Dong Thai Son (piano)

City of Birmingham Symphony Orchestra
Sakari Oramo


Reviewed by: Richard Whitehouse

Reviewed: 30 August, 2002
Venue: Symphony Hall, Birmingham

As the CBSO prepares to embark on European and Japanese tours, this concert of ’Classic Summer Favourites’ showed the orchestra to be in excellent shape. Sakari Oramo’s credentials in British music are well established by now, and if his incisively rhythmic approach to Cockaigne feels as much Walton as Elgar, the formal ingenuity of the overture’s formal design emerges all the more clearly – and with no lack of characterisation into the bargain.

On the basis of this performance, Dong Thai Son is more attuned to the Stravinskian (or is that Prokofievan?) element of Rachmaninov’s Paganinian wizardry than he is its rhapsodic core. Passagework in the faster variations was despatched with often breathtaking virtuosity, yet the expressive, fatalistic quality was rather passed over – not least in the immortal ’Variation XVIII’, which sounded rushed rather than passionate. No mean characterisation elsewhere, however, and with orchestral ’support’ full of incident.

Symphony Hall regulars will recall Oramo’s memorable performances of Tchaikovsky Four in December 2000. If this was a little rougher-edged, it still found an ideal balance between formal cohesion and uninhibited emotion. Aside from an over-impetuous approach to the heart-warming central section of the ’Andantino’, tempi were swift but acutely judged and well articulated. Seldom has the climactic reappearance of the ’fate’ motif stopped the ’Finale’ quite so dead in its tracks, allowing the triumphant – but never triumphalist – apotheosis to gather momentum all the more thrillingly.

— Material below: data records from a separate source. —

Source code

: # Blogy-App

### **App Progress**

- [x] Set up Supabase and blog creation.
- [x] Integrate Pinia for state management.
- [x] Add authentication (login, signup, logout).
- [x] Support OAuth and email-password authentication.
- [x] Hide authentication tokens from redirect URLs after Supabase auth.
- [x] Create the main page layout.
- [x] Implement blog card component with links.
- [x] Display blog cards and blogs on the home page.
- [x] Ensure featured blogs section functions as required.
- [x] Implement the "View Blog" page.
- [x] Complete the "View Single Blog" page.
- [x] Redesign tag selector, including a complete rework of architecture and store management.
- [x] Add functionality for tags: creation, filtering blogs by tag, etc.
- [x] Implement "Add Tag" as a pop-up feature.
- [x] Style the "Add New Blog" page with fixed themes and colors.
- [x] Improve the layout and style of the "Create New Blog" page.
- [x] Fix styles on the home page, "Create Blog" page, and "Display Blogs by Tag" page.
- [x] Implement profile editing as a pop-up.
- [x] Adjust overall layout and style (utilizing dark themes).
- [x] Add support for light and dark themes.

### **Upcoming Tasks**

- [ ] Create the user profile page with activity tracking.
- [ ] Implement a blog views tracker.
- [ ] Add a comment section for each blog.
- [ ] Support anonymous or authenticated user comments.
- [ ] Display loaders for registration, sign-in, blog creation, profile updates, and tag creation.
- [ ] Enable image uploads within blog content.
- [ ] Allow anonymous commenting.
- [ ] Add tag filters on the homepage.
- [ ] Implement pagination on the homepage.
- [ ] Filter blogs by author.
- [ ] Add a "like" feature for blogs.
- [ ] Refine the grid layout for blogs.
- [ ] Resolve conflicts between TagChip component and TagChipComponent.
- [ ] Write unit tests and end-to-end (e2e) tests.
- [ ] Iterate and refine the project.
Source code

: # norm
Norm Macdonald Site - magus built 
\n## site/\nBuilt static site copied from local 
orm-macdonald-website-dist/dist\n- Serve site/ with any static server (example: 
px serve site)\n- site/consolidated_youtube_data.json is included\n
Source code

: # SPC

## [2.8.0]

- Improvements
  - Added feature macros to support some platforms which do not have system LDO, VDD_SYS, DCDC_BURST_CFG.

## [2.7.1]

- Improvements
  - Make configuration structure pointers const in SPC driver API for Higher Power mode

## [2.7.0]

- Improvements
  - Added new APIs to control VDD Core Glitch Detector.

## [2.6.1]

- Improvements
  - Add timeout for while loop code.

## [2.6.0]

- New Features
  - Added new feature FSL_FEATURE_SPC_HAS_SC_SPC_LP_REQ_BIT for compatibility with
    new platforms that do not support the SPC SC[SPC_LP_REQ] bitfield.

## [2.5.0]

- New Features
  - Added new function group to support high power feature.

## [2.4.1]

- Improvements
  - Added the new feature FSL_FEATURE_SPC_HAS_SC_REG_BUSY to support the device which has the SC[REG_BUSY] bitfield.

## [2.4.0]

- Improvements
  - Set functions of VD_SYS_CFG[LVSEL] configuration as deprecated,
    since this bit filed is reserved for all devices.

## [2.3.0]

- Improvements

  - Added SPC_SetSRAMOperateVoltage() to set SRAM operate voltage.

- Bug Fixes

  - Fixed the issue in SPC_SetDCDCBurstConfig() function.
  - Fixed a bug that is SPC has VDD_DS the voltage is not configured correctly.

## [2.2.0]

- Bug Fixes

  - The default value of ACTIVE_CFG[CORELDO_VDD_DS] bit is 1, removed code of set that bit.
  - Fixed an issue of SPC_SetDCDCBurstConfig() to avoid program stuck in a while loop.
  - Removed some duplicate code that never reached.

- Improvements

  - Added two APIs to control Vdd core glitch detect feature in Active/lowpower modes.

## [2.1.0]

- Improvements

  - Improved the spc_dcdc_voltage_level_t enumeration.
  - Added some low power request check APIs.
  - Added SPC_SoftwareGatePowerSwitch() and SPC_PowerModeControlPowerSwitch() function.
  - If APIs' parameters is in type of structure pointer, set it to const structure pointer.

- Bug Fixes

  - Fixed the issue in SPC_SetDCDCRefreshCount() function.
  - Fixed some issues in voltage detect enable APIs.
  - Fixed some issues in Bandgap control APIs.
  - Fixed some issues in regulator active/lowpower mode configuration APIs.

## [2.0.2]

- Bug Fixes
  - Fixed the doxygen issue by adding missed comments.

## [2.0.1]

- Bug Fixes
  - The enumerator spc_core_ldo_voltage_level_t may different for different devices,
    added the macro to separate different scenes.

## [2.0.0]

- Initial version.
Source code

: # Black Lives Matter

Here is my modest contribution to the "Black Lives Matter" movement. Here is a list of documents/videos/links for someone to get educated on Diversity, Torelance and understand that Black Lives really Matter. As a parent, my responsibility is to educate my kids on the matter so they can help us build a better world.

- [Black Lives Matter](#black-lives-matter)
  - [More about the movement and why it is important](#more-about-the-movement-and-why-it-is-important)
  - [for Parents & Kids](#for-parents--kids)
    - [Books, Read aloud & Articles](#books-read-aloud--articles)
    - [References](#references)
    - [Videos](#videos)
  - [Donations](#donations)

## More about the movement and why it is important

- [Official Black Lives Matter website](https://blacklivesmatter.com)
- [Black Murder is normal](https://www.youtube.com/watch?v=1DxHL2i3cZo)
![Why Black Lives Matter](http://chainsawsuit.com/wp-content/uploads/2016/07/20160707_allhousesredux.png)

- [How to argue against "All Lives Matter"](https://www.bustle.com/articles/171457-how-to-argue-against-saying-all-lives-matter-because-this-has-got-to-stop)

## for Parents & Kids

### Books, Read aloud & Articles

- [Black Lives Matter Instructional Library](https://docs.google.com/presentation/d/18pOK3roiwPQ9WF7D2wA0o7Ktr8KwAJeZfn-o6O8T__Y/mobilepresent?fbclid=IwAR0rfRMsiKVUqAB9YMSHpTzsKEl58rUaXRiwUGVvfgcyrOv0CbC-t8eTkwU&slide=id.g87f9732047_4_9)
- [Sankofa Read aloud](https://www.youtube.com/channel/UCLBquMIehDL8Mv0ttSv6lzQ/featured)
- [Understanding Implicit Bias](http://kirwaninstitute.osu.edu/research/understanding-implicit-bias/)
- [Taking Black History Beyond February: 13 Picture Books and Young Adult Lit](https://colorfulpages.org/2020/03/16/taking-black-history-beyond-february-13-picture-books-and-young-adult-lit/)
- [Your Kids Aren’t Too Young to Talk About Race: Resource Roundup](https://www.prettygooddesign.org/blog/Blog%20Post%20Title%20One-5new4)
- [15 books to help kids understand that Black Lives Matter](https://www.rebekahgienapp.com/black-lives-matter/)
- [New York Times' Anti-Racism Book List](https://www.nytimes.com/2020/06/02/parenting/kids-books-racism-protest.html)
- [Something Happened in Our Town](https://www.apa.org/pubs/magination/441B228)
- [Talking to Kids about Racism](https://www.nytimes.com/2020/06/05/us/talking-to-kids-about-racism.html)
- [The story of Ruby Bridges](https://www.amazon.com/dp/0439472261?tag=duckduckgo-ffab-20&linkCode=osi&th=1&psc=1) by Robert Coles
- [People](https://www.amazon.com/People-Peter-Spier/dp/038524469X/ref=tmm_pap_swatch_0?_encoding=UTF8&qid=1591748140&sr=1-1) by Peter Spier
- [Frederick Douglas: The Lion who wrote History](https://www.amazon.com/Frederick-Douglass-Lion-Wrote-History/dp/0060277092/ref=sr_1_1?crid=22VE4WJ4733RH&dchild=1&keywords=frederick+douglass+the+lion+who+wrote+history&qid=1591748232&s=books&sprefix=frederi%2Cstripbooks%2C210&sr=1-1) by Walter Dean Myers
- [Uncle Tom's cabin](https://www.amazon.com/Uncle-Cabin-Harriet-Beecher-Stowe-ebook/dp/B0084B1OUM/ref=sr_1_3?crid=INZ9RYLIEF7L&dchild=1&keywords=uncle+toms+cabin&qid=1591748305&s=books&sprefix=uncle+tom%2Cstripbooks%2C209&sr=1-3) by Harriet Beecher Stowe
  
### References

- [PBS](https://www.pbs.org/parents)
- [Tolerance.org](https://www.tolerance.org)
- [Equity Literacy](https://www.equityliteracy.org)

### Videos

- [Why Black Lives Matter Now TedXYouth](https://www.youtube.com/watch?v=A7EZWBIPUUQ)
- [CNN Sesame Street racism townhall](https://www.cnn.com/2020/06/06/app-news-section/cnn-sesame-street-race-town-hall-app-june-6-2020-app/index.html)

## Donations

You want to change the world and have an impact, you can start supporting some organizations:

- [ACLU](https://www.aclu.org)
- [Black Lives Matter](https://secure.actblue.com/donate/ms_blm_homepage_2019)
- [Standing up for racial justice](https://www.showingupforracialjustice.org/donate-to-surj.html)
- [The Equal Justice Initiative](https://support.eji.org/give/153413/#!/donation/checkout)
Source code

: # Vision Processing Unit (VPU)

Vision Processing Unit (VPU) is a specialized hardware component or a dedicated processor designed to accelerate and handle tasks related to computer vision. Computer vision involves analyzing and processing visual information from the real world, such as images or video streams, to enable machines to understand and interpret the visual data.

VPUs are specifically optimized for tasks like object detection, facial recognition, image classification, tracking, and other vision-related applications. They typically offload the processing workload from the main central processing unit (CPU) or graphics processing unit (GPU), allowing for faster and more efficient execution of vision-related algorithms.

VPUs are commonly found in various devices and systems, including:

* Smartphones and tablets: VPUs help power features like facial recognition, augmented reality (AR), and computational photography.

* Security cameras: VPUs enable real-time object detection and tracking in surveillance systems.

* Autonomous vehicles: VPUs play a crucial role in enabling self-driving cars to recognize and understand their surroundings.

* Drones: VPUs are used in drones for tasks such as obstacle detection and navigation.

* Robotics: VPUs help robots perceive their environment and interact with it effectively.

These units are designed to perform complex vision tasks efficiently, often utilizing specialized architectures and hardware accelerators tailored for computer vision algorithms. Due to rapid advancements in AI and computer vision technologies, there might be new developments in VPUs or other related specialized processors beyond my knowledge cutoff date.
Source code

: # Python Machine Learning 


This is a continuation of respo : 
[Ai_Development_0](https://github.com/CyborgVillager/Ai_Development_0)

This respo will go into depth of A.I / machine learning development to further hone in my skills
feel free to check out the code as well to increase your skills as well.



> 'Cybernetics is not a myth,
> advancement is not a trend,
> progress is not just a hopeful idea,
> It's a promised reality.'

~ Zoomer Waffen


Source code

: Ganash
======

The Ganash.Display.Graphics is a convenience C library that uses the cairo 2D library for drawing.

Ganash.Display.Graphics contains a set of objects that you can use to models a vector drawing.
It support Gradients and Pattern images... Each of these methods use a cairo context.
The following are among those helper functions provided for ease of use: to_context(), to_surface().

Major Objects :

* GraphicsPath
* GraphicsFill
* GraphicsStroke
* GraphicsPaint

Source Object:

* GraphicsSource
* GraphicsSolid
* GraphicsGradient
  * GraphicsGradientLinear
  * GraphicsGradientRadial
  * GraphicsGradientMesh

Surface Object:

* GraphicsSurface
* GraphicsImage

There was even emotional space left for an energetic account of Sibelius’s Finlandia to round off the evening in rousing fashion.

So, adieu to the CBSO until its Proms appearance on September 11, and a fond farewell to Rachel Robson who has left her post as Press & Public Relations Manager for pastures new. I no doubt speak on behalf of reviewers everywhere in saying that her enthusiasm has always been a pleasure to encounter at CBSO concerts, and that she has more than played her part in the orchestra’s continuing success in the ’Oramo era’.